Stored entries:
◇ ◇ ◇ ◇ ◇

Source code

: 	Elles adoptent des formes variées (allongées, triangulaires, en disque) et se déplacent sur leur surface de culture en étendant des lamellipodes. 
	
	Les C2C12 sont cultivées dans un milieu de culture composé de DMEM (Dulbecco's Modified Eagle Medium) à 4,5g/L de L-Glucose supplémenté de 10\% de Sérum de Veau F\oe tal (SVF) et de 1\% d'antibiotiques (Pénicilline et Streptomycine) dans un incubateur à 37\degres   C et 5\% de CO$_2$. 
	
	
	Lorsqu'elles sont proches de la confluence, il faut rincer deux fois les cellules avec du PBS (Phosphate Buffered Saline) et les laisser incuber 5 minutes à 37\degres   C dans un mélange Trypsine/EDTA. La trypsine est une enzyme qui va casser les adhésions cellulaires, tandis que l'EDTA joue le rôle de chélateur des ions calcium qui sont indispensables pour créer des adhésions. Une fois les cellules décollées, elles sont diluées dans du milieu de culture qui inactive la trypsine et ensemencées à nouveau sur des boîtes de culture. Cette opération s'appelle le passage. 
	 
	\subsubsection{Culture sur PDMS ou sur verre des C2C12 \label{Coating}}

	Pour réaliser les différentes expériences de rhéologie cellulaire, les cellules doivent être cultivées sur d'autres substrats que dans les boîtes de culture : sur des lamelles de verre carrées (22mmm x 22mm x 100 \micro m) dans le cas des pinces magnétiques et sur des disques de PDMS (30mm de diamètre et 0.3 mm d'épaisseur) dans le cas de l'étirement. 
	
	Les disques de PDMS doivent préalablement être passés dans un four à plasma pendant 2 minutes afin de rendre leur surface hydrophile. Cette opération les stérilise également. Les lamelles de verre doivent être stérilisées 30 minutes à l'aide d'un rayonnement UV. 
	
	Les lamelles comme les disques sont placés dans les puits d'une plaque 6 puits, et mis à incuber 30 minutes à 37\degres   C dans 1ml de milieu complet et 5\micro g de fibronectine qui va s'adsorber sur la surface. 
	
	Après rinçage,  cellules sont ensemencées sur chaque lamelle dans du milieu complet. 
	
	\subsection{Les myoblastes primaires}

◇ ◇ ◇ ◇ ◇

- [Work to complete]: The answer must consist of every entry, set down exactly as given.

- [Exercise result]:
Source code

: 	Elles adoptent des formes variées (allongées, triangulaires, en disque) et se déplacent sur leur surface de culture en étendant des lamellipodes. 
	
	Les C2C12 sont cultivées dans un milieu de culture composé de DMEM (Dulbecco's Modified Eagle Medium) à 4,5g/L de L-Glucose supplémenté de 10\% de Sérum de Veau F\oe tal (SVF) et de 1\% d'antibiotiques (Pénicilline et Streptomycine) dans un incubateur à 37\degres   C et 5\% de CO$_2$. 
	
	
	Lorsqu'elles sont proches de la confluence, il faut rincer deux fois les cellules avec du PBS (Phosphate Buffered Saline) et les laisser incuber 5 minutes à 37\degres   C dans un mélange Trypsine/EDTA. La trypsine est une enzyme qui va casser les adhésions cellulaires, tandis que l'EDTA joue le rôle de chélateur des ions calcium qui sont indispensables pour créer des adhésions. Une fois les cellules décollées, elles sont diluées dans du milieu de culture qui inactive la trypsine et ensemencées à nouveau sur des boîtes de culture. Cette opération s'appelle le passage. 
	 
	\subsubsection{Culture sur PDMS ou sur verre des C2C12 \label{Coating}}

	Pour réaliser les différentes expériences de rhéologie cellulaire, les cellules doivent être cultivées sur d'autres substrats que dans les boîtes de culture : sur des lamelles de verre carrées (22mmm x 22mm x 100 \micro m) dans le cas des pinces magnétiques et sur des disques de PDMS (30mm de diamètre et 0.3 mm d'épaisseur) dans le cas de l'étirement. 
	
	Les disques de PDMS doivent préalablement être passés dans un four à plasma pendant 2 minutes afin de rendre leur surface hydrophile. Cette opération les stérilise également. Les lamelles de verre doivent être stérilisées 30 minutes à l'aide d'un rayonnement UV. 
	
	Les lamelles comme les disques sont placés dans les puits d'une plaque 6 puits, et mis à incuber 30 minutes à 37\degres   C dans 1ml de milieu complet et 5\micro g de fibronectine qui va s'adsorber sur la surface. 
	
	Après rinçage,  cellules sont ensemencées sur chaque lamelle dans du milieu complet. 
	
	\subsection{Les myoblastes primaires}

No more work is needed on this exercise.